Re: [v6 3/4] mm, oom: introduce oom_priority for memory cgroups

From: Michal Hocko
Date: Thu Aug 24 2017 - 09:49:08 EST


On Thu 24-08-17 13:51:13, Roman Gushchin wrote:
> On Thu, Aug 24, 2017 at 02:10:54PM +0200, Michal Hocko wrote:
> > On Wed 23-08-17 17:52:00, Roman Gushchin wrote:
> > > Introduce a per-memory-cgroup oom_priority setting: an integer number
> > > within the [-10000, 10000] range, which defines the order in which
> > > the OOM killer selects victim memory cgroups.
> >
> > Why do we need a range here?
>
> No specific reason, both [INT_MIN, INT_MAX] and [-10000, 10000] will
> work equally.

Then do not enforce a range because this just reduces possible usecases
(e.g. timestamp one...).

> We should be able to predefine an OOM killing order for
> any reasonable amount of cgroups.
>
> >
> > > OOM killer prefers memory cgroups with larger priority if they are
> > > populated with eligible tasks.
> >
> > So this is basically orthogonal to the score based selection and the
> > real size is only the tiebreaker for same priorities? Could you describe
> > the usecase? Becasuse to me this sounds like a separate oom killer
> > strategy. I can imagine somebody might be interested (e.g. always kill
> > the oldest memcgs...) but an explicit range wouldn't fly with such a
> > usecase very well.
>
> The usecase: you have a machine with several containerized workloads
> of different importance, and some system-level stuff, also in (memory)
> cgroups.
> In case of global memory shortage, some workloads should be killed in
> a first order, others should be killed only if there is no other option.
> Several workloads can have equal importance. Size-based tiebreaking
> is very useful to catch memory leakers amongst them.

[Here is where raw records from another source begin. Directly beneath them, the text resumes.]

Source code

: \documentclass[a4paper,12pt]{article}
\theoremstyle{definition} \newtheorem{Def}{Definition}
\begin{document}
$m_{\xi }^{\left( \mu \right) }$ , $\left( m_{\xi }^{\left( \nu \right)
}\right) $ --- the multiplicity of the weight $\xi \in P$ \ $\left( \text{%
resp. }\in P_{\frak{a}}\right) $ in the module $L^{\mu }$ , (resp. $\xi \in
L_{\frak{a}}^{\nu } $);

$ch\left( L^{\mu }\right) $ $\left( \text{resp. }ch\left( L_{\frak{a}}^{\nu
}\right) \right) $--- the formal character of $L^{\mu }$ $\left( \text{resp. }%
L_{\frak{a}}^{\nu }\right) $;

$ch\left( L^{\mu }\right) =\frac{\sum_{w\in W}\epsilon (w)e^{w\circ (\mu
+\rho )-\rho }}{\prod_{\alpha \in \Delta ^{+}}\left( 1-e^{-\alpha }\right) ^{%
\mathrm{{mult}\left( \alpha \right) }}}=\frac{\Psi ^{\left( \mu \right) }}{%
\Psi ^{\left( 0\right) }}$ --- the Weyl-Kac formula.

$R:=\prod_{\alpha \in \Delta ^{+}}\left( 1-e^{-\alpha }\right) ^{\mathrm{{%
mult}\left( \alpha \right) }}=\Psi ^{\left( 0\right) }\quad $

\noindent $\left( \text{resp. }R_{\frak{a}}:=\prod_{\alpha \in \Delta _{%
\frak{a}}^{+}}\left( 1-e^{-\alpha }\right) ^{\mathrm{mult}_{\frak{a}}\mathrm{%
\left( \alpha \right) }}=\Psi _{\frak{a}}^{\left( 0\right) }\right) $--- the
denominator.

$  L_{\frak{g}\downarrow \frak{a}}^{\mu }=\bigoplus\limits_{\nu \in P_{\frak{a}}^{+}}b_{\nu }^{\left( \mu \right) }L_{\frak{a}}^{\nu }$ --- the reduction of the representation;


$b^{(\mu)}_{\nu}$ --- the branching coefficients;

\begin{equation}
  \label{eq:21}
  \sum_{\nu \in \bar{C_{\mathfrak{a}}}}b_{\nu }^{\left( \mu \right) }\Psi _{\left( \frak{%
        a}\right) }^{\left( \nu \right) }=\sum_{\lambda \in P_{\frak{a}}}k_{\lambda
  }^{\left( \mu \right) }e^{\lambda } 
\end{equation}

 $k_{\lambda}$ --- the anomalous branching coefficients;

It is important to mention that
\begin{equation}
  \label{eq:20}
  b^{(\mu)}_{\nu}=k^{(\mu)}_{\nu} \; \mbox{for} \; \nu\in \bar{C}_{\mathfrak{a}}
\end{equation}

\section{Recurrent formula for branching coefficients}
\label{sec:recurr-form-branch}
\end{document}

OK, please document that in the changelog.

> > That brings me back to my original suggestion. Wouldn't a "register an
> > oom strategy" approach much better than blending things together and
> > then have to wrap heads around different combinations of tunables?
>
> Well, I believe that 90% of this patchset is still relevant;

agreed and didn't say otherwise.

> the only
> thing you might want to customize/replace size-based tiebreaking with
> something else (like timestamp-based tiebreaking, mentioned by David earlier).

> What about tunables, there are two, and they are completely orthogonal:
> 1) oom_priority allows to define an order, in which cgroups will be OOMed
> 2) oom_kill_all defines if all or just one task should be killed
>
> So, I don't think it's a too complex interface.
>
> Again, I'm not against oom strategy approach, it just looks as a much bigger
> project, and I do not see a big need.

Well, I was thinking that our current oom victim selection code is
quite extensible already. Your patches will teach it kill the whole
group semantic which is already very useful. Now we can talk about the
selection criteria and this is something to be replaceable. Because even
the current discussion has shown that different people might and will
have different requirements. Can we structure the code in such a way
that new comparison algorithm would be simple to add without reworking
the whole selection logic?

> Do you have an example, which can't be effectively handled by an approach
> I'm suggesting?

No, I do not have any which would be _explicitly_ requested but I do
envision new requirements will emerge. The most probable one would be
kill the youngest container because that would imply the least amount of
work wasted.
--
Michal Hocko
SUSE Labs